• WHAT THE TASK ASKS:
All of the data must be retyped exactly, with nothing left out.

• RAW DATA:
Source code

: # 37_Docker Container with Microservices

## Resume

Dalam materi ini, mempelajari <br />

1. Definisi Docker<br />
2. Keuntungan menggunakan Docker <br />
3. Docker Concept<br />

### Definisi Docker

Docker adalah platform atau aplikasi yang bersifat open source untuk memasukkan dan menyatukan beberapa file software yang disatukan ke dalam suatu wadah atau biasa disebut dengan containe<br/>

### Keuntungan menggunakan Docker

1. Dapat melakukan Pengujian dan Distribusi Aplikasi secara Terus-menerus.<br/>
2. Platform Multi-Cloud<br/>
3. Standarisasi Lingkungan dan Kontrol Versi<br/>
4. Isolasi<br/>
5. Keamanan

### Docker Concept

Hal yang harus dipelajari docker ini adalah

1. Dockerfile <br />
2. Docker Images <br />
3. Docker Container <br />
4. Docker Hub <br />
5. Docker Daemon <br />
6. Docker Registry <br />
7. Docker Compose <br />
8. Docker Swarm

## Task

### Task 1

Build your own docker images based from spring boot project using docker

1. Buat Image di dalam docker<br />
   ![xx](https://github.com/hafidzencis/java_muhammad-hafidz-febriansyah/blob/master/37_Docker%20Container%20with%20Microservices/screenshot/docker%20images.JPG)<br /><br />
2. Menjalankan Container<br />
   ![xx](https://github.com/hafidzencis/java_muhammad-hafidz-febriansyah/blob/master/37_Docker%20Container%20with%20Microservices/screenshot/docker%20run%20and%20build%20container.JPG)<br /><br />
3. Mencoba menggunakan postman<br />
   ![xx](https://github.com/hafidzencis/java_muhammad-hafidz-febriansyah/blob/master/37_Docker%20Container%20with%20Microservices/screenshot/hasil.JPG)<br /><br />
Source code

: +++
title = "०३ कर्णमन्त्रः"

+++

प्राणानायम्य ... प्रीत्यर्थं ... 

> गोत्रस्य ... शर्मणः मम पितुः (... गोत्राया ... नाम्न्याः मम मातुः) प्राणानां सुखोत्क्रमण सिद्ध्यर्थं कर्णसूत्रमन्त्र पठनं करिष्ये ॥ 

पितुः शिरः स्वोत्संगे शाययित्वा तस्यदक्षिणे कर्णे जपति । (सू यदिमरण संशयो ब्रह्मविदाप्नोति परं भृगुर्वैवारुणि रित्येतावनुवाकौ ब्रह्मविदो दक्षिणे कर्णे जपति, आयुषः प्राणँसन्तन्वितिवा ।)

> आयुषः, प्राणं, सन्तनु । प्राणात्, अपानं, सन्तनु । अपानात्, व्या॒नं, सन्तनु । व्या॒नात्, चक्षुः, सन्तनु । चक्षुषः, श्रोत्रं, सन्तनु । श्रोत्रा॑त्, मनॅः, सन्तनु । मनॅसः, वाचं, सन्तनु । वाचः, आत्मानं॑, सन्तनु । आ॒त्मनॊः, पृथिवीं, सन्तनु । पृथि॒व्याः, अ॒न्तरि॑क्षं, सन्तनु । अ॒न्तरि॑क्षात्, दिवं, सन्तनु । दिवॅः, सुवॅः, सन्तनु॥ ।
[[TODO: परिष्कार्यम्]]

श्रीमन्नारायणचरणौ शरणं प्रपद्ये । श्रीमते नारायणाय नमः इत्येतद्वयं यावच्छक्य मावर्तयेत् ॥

• OUTPUT FOR THIS TASK:
Source code

: # 37_Docker Container with Microservices

## Resume

Dalam materi ini, mempelajari <br />

1. Definisi Docker<br />
2. Keuntungan menggunakan Docker <br />
3. Docker Concept<br />

### Definisi Docker

Docker adalah platform atau aplikasi yang bersifat open source untuk memasukkan dan menyatukan beberapa file software yang disatukan ke dalam suatu wadah atau biasa disebut dengan containe<br/>

### Keuntungan menggunakan Docker

1. Dapat melakukan Pengujian dan Distribusi Aplikasi secara Terus-menerus.<br/>
2. Platform Multi-Cloud<br/>
3. Standarisasi Lingkungan dan Kontrol Versi<br/>
4. Isolasi<br/>
5. Keamanan

### Docker Concept

Hal yang harus dipelajari docker ini adalah

1. Dockerfile <br />
2. Docker Images <br />
3. Docker Container <br />
4. Docker Hub <br />
5. Docker Daemon <br />
6. Docker Registry <br />
7. Docker Compose <br />
8. Docker Swarm

## Task

### Task 1

Build your own docker images based from spring boot project using docker

1. Buat Image di dalam docker<br />
   ![xx](https://github.com/hafidzencis/java_muhammad-hafidz-febriansyah/blob/master/37_Docker%20Container%20with%20Microservices/screenshot/docker%20images.JPG)<br /><br />
2. Menjalankan Container<br />
   ![xx](https://github.com/hafidzencis/java_muhammad-hafidz-febriansyah/blob/master/37_Docker%20Container%20with%20Microservices/screenshot/docker%20run%20and%20build%20container.JPG)<br /><br />
3. Mencoba menggunakan postman<br />
   ![xx](https://github.com/hafidzencis/java_muhammad-hafidz-febriansyah/blob/master/37_Docker%20Container%20with%20Microservices/screenshot/hasil.JPG)<br /><br />
Source code

: +++
title = "०३ कर्णमन्त्रः"

+++

प्राणानायम्य ... प्रीत्यर्थं ... 

> गोत्रस्य ... शर्मणः मम पितुः (... गोत्राया ... नाम्न्याः मम मातुः) प्राणानां सुखोत्क्रमण सिद्ध्यर्थं कर्णसूत्रमन्त्र पठनं करिष्ये ॥ 

पितुः शिरः स्वोत्संगे शाययित्वा तस्यदक्षिणे कर्णे जपति । (सू यदिमरण संशयो ब्रह्मविदाप्नोति परं भृगुर्वैवारुणि रित्येतावनुवाकौ ब्रह्मविदो दक्षिणे कर्णे जपति, आयुषः प्राणँसन्तन्वितिवा ।)

> आयुषः, प्राणं, सन्तनु । प्राणात्, अपानं, सन्तनु । अपानात्, व्या॒नं, सन्तनु । व्या॒नात्, चक्षुः, सन्तनु । चक्षुषः, श्रोत्रं, सन्तनु । श्रोत्रा॑त्, मनॅः, सन्तनु । मनॅसः, वाचं, सन्तनु । वाचः, आत्मानं॑, सन्तनु । आ॒त्मनॊः, पृथिवीं, सन्तनु । पृथि॒व्याः, अ॒न्तरि॑क्षं, सन्तनु । अ॒न्तरि॑क्षात्, दिवं, सन्तनु । दिवॅः, सुवॅः, सन्तनु॥ ।
[[TODO: परिष्कार्यम्]]

श्रीमन्नारायणचरणौ शरणं प्रपद्ये । श्रीमते नारायणाय नमः इत्येतद्वयं यावच्छक्य मावर्तयेत् ॥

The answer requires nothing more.